## The task
Look at the entries below and restate word for word the lines from the first through the one that has "Stories and Set-up".
┌──
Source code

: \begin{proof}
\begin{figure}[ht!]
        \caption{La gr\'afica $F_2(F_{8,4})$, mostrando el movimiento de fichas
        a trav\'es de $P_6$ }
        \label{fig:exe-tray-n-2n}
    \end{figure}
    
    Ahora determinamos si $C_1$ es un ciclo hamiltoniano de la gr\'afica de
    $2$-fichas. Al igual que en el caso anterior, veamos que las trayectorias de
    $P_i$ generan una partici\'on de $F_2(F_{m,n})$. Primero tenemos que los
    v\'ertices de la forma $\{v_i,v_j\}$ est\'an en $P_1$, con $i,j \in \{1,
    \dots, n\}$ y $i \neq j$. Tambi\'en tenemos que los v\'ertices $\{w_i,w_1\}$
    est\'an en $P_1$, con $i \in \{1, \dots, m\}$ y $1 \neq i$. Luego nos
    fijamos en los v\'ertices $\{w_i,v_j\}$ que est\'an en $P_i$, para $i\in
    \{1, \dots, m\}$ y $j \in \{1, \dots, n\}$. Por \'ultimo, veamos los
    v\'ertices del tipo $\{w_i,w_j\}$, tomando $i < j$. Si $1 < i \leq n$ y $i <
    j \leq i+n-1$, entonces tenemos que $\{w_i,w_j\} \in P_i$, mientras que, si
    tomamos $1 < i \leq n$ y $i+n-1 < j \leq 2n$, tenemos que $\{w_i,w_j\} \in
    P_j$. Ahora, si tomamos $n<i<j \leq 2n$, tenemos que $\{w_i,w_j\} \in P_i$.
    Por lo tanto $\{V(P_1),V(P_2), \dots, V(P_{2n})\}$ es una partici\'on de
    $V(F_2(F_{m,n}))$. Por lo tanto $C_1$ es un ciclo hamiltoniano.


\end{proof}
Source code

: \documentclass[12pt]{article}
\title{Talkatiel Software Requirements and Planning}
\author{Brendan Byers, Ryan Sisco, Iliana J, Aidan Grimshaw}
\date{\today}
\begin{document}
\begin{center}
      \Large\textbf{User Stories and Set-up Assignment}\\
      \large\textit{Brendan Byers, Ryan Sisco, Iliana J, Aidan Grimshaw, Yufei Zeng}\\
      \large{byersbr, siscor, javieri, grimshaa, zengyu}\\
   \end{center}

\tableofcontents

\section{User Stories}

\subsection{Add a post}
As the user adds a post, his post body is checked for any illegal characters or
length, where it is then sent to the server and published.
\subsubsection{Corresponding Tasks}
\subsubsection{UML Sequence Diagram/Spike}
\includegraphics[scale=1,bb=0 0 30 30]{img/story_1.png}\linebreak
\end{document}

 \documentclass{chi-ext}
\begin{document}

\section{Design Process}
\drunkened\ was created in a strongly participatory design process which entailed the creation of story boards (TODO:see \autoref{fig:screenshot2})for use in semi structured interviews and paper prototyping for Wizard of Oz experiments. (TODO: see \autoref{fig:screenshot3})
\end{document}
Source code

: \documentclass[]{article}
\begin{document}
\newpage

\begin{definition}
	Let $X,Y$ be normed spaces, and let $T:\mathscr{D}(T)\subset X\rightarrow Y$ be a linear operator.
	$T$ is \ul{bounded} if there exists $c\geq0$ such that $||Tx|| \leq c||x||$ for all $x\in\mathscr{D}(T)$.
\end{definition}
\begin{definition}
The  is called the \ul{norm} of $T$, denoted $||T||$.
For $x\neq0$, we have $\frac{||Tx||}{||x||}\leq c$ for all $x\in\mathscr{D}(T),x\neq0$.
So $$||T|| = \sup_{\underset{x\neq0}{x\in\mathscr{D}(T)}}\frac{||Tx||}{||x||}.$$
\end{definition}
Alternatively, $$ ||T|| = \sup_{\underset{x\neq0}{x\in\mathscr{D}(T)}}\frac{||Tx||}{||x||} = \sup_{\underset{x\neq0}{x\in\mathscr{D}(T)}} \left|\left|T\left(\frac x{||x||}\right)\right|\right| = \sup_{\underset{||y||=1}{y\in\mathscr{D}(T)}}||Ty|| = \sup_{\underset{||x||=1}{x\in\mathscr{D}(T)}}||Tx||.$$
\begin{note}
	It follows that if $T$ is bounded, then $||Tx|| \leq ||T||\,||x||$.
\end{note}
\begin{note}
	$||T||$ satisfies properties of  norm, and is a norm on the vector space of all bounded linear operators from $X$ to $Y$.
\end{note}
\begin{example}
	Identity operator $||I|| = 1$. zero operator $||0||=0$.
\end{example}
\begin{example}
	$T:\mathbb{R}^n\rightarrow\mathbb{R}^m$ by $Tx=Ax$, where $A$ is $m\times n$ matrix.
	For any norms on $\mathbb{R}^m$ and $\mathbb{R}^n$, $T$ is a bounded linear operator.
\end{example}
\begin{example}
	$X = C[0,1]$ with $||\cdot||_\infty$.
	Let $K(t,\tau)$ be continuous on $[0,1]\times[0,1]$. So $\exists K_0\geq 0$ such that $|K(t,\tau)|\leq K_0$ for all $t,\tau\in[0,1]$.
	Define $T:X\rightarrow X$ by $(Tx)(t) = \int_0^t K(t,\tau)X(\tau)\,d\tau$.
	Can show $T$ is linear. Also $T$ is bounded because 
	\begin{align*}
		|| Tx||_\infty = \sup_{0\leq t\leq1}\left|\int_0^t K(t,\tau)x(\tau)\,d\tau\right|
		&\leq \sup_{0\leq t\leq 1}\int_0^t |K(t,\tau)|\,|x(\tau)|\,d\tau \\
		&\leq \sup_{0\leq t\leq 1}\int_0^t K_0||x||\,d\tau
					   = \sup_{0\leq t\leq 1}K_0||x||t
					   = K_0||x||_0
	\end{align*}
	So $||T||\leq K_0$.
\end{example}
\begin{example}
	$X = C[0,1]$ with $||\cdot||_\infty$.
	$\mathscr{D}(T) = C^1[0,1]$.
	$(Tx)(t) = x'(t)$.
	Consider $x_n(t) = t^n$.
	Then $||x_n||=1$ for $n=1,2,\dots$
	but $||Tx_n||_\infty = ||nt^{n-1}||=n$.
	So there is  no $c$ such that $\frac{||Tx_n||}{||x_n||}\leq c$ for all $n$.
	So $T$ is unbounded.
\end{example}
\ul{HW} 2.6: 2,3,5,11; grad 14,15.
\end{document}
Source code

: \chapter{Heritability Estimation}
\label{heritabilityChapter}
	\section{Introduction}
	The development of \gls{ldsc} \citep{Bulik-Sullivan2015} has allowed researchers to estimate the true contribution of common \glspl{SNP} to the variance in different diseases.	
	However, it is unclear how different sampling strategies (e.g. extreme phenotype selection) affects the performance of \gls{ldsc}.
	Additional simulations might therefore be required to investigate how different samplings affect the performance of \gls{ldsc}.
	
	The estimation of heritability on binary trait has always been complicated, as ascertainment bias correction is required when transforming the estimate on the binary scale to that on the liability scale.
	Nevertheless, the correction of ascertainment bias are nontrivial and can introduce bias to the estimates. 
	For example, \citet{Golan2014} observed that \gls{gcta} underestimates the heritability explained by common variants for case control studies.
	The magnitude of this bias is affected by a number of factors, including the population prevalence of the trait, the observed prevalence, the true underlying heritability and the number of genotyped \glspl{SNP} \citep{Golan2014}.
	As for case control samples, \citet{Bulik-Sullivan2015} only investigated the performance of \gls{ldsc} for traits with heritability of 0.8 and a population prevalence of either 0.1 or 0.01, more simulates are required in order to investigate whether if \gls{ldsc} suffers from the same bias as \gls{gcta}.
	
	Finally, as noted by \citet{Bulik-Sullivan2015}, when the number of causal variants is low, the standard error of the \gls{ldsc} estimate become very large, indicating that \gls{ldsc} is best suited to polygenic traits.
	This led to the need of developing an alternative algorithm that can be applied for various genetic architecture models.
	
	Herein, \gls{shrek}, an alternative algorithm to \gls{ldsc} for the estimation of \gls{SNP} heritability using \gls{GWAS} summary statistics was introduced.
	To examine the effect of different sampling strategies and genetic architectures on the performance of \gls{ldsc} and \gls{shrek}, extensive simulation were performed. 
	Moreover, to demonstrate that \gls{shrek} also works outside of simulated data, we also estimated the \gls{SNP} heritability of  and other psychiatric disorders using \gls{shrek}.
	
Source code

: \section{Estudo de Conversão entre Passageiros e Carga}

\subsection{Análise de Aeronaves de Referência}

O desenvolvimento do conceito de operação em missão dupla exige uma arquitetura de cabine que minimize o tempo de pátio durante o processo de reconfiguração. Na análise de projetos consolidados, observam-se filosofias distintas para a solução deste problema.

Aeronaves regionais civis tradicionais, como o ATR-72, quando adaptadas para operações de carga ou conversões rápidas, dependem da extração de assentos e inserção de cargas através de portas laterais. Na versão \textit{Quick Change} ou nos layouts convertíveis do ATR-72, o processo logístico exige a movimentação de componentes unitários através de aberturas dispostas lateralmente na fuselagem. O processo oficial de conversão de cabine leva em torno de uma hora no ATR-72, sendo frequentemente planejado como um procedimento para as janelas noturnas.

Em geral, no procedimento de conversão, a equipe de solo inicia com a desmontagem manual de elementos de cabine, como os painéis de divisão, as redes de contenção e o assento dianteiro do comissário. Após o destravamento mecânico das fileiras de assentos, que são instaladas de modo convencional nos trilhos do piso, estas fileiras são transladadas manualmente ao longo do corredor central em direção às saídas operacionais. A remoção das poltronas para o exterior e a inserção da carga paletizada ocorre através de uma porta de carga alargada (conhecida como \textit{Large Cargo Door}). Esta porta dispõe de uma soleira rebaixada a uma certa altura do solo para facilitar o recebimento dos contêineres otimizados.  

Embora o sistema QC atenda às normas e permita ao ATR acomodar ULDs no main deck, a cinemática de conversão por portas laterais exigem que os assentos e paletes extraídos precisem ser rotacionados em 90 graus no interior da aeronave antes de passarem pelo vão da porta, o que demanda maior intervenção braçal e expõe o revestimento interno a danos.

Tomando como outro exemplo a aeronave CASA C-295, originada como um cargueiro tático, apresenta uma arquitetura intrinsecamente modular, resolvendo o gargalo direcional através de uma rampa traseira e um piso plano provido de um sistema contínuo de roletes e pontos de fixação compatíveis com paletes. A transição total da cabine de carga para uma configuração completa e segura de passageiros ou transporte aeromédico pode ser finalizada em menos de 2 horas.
└──
## Output of the task
Source code

: \begin{proof}
\begin{figure}[ht!]
        \caption{La gr\'afica $F_2(F_{8,4})$, mostrando el movimiento de fichas
        a trav\'es de $P_6$ }
        \label{fig:exe-tray-n-2n}
    \end{figure}
    
    Ahora determinamos si $C_1$ es un ciclo hamiltoniano de la gr\'afica de
    $2$-fichas. Al igual que en el caso anterior, veamos que las trayectorias de
    $P_i$ generan una partici\'on de $F_2(F_{m,n})$. Primero tenemos que los
    v\'ertices de la forma $\{v_i,v_j\}$ est\'an en $P_1$, con $i,j \in \{1,
    \dots, n\}$ y $i \neq j$. Tambi\'en tenemos que los v\'ertices $\{w_i,w_1\}$
    est\'an en $P_1$, con $i \in \{1, \dots, m\}$ y $1 \neq i$. Luego nos
    fijamos en los v\'ertices $\{w_i,v_j\}$ que est\'an en $P_i$, para $i\in
    \{1, \dots, m\}$ y $j \in \{1, \dots, n\}$. Por \'ultimo, veamos los
    v\'ertices del tipo $\{w_i,w_j\}$, tomando $i < j$. Si $1 < i \leq n$ y $i <
    j \leq i+n-1$, entonces tenemos que $\{w_i,w_j\} \in P_i$, mientras que, si
    tomamos $1 < i \leq n$ y $i+n-1 < j \leq 2n$, tenemos que $\{w_i,w_j\} \in
    P_j$. Ahora, si tomamos $n<i<j \leq 2n$, tenemos que $\{w_i,w_j\} \in P_i$.
    Por lo tanto $\{V(P_1),V(P_2), \dots, V(P_{2n})\}$ es una partici\'on de
    $V(F_2(F_{m,n}))$. Por lo tanto $C_1$ es un ciclo hamiltoniano.


\end{proof}
Source code

: \documentclass[12pt]{article}
\title{Talkatiel Software Requirements and Planning}
\author{Brendan Byers, Ryan Sisco, Iliana J, Aidan Grimshaw}
\date{\today}
\begin{document}
\begin{center}
      \Large\textbf{User Stories and Set-up Assignment}\\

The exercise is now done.